O verão vai ser de mexidas em Ceuta. Além do plantel, que terá que sofrer algumas alterações, o Alfonso Murube vai contar com uma remodelação. O estádio não tem as melhores condições e terão que existir de mudanças na estrutura, para que a tecnologia do VAR possa ser implementada (a possibilidade de começarem a época no Nuevo Mirandilla, em Cádiz, é bem real), por exemplo. Luhay Hamido contará com meses atarefados, já que a missão que se segue não é simples. Afinal, o Ceuta vai participar numa competição de 42 jornadas (como mínimo), além da presença na Taça do Rei. A equipa terá que receber formações profissionais que nunca viajaram até África em 21 ocasiões, o que promete ser uma semana marcante para os oponentes.
Já o plantel está mais do que habituado a viajar por Espanha regularmente. Para chegar ao norte do país, em alguns casos, terão que usar barco, comboio, avião e autocarro. Trata-se de uma questão de adaptação para os novos jogadores, mas o sonho do futebol profissional leva a que tudo isto pareça algo banal.

Os adeptos não podem pedir um feito parecido com o atingido em 2024/25. A instituição não tem as condições necessárias para lutar por uma promoção e não fará seguramente um all-in completamente desnecessário. A opção pela estabilização é a via mais óbvia e a que faz mais sentido, tendo em vista os passos que foram dados até ao momento.

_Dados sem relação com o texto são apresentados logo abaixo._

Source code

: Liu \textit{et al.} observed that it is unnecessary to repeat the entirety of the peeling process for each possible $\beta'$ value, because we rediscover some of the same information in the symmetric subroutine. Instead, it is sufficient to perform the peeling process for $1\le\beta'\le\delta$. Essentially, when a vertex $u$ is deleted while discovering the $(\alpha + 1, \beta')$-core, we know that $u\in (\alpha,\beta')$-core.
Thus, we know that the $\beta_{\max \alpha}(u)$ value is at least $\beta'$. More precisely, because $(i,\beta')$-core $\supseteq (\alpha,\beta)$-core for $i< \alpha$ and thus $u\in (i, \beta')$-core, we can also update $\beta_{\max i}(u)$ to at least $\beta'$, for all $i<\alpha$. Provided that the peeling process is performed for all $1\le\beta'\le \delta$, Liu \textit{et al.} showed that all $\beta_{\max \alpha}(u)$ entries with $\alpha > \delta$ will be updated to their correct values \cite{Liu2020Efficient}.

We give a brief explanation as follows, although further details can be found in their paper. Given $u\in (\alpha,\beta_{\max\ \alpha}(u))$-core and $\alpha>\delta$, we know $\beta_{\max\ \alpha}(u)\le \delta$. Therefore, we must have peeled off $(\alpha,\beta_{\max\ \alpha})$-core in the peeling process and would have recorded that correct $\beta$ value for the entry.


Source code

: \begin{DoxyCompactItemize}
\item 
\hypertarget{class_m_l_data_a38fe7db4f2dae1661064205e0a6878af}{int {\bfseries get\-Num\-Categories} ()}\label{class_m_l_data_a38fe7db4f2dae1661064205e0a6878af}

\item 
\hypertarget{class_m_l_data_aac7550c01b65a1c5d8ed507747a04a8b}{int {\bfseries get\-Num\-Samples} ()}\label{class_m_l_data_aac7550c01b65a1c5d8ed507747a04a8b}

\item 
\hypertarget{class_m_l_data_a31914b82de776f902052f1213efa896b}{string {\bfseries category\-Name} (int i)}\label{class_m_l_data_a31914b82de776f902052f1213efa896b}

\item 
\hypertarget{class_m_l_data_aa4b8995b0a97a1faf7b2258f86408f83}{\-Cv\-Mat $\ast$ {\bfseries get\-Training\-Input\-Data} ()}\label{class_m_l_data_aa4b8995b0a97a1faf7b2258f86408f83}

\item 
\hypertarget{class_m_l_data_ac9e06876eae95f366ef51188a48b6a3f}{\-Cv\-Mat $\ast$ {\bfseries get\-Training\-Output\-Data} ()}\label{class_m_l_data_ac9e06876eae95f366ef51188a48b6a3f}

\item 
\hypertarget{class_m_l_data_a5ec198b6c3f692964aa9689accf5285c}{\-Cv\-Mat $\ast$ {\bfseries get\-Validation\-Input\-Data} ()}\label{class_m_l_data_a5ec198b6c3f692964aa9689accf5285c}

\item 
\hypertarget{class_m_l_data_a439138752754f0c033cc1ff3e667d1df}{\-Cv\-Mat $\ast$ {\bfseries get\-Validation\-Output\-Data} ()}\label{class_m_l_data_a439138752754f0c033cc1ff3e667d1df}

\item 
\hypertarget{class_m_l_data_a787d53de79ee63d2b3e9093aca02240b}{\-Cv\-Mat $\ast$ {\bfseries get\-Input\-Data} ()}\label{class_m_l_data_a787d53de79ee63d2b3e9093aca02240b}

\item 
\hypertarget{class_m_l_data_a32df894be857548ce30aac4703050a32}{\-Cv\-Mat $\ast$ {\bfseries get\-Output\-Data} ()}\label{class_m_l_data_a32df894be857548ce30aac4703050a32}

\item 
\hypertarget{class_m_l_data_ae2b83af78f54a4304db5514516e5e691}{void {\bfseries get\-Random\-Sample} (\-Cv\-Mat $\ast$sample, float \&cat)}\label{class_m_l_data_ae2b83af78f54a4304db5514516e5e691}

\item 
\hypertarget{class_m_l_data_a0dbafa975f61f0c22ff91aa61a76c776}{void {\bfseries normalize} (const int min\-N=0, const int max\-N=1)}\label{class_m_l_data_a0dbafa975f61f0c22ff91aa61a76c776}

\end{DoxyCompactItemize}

Ceuta é uma cidade especial. Trata-se de um local com várias culturas, sendo que em vários aspetos as mesmas entram em conflito. Contudo, o futebol consegue mover paixões e criar laços onde parece ser impossível que os mesmos existam. No Alfonso Murube há várias religiões e diferentes nacionalidades. Contudo, há apenas um clube e todos cantam a uma só voz.